Saved data entries
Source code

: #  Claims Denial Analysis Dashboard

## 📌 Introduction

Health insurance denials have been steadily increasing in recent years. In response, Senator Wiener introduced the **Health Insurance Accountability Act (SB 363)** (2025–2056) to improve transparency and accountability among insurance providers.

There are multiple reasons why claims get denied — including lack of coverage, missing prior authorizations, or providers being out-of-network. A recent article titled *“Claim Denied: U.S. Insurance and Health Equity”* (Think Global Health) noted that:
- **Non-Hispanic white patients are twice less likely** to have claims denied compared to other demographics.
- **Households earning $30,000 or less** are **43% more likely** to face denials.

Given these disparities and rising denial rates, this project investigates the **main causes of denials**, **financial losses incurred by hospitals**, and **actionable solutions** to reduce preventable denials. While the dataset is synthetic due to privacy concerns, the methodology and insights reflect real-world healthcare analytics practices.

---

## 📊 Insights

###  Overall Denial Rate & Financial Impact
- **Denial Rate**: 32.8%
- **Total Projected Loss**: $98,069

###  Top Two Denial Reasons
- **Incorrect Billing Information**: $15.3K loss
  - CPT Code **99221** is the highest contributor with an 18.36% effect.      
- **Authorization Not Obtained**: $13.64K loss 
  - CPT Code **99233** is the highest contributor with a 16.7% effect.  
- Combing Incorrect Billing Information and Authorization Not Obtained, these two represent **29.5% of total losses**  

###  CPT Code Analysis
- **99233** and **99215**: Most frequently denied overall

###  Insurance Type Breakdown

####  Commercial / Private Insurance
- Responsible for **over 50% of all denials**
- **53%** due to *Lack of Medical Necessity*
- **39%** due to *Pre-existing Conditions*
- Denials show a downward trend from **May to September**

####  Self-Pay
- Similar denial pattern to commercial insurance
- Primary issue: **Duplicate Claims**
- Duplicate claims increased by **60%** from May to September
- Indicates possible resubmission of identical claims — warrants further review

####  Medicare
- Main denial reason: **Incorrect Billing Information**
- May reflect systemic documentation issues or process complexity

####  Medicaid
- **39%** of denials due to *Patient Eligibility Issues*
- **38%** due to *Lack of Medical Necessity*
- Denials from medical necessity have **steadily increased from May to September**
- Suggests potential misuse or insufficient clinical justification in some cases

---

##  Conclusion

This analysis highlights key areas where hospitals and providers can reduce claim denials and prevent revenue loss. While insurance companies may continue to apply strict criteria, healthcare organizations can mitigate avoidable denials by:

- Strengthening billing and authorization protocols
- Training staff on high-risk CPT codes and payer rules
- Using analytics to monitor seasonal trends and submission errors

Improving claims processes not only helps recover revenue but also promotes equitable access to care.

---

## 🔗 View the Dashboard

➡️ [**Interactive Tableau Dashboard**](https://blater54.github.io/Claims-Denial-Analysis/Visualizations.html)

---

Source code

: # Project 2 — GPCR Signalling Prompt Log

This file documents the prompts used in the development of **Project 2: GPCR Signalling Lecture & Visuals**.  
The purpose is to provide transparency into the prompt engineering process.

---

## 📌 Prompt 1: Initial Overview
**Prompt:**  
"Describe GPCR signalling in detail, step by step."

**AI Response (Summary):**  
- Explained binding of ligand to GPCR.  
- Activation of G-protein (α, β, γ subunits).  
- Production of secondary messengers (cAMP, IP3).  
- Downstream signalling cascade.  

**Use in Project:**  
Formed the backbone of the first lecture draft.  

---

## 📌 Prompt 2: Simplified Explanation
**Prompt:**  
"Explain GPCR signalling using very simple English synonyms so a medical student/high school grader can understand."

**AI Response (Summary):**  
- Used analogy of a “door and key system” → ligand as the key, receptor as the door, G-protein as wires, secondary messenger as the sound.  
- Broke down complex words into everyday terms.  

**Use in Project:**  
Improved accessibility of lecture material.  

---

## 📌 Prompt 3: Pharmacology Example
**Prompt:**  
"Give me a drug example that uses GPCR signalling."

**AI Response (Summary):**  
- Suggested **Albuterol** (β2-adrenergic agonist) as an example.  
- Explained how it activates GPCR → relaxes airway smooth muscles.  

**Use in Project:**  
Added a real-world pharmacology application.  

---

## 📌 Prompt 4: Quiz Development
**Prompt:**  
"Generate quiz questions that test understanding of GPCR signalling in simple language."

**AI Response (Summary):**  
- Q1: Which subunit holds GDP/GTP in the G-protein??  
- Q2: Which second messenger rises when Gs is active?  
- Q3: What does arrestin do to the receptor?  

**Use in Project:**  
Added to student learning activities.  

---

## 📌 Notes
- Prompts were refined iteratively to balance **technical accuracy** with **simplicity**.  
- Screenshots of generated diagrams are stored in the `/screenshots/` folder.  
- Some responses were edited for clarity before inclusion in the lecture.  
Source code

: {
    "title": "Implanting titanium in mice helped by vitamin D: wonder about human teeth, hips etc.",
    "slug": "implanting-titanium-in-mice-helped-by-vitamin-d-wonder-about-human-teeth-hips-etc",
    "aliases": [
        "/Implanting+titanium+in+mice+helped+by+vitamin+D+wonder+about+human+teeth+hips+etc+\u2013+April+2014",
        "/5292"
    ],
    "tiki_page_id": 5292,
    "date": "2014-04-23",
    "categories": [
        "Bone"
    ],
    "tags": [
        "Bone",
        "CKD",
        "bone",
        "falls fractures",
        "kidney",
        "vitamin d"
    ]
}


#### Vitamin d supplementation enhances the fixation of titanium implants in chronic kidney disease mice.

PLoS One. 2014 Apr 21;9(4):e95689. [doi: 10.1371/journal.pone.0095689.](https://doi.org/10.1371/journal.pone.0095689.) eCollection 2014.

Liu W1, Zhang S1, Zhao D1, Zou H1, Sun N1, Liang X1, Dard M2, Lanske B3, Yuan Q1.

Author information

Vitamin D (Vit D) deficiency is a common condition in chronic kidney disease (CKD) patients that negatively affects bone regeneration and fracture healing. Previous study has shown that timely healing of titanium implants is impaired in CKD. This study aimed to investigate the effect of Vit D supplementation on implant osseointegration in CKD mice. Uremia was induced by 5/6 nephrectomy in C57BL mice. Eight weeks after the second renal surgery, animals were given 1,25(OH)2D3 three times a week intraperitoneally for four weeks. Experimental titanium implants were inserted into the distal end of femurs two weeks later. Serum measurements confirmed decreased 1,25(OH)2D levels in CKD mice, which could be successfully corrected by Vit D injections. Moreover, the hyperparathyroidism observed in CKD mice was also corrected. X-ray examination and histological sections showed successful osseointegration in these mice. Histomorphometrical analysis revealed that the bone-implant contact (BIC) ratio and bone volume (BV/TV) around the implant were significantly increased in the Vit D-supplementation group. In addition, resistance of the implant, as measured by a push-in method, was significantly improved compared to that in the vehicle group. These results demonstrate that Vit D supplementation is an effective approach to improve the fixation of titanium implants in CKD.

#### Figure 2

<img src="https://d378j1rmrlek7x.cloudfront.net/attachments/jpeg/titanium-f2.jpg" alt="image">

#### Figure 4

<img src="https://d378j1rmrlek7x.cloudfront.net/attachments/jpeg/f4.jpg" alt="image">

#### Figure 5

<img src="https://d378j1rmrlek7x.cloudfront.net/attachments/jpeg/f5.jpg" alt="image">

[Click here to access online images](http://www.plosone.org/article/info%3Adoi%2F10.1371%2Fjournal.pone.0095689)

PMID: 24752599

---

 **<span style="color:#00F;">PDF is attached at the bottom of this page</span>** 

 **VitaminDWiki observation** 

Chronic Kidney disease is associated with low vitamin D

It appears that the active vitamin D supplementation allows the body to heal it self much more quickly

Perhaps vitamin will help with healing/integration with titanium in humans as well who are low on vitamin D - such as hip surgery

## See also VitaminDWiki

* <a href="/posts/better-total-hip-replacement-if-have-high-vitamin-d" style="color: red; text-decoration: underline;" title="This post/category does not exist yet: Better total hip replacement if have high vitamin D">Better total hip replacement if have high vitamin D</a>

▸ Task details: When you reach the line with "- Some responses" in the records above, start writing out lines exactly, and stop once the line with "Author information" has been written; include nothing else.

▸ Result of the task:
- Some responses were edited for clarity before inclusion in the lecture.  
Source code

: {
    "title": "Implanting titanium in mice helped by vitamin D: wonder about human teeth, hips etc.",
    "slug": "implanting-titanium-in-mice-helped-by-vitamin-d-wonder-about-human-teeth-hips-etc",
    "aliases": [
        "/Implanting+titanium+in+mice+helped+by+vitamin+D+wonder+about+human+teeth+hips+etc+\u2013+April+2014",
        "/5292"
    ],
    "tiki_page_id": 5292,
    "date": "2014-04-23",
    "categories": [
        "Bone"
    ],
    "tags": [
        "Bone",
        "CKD",
        "bone",
        "falls fractures",
        "kidney",
        "vitamin d"
    ]
}


#### Vitamin d supplementation enhances the fixation of titanium implants in chronic kidney disease mice.

PLoS One. 2014 Apr 21;9(4):e95689. [doi: 10.1371/journal.pone.0095689.](https://doi.org/10.1371/journal.pone.0095689.) eCollection 2014.

Liu W1, Zhang S1, Zhao D1, Zou H1, Sun N1, Liang X1, Dard M2, Lanske B3, Yuan Q1.

Author information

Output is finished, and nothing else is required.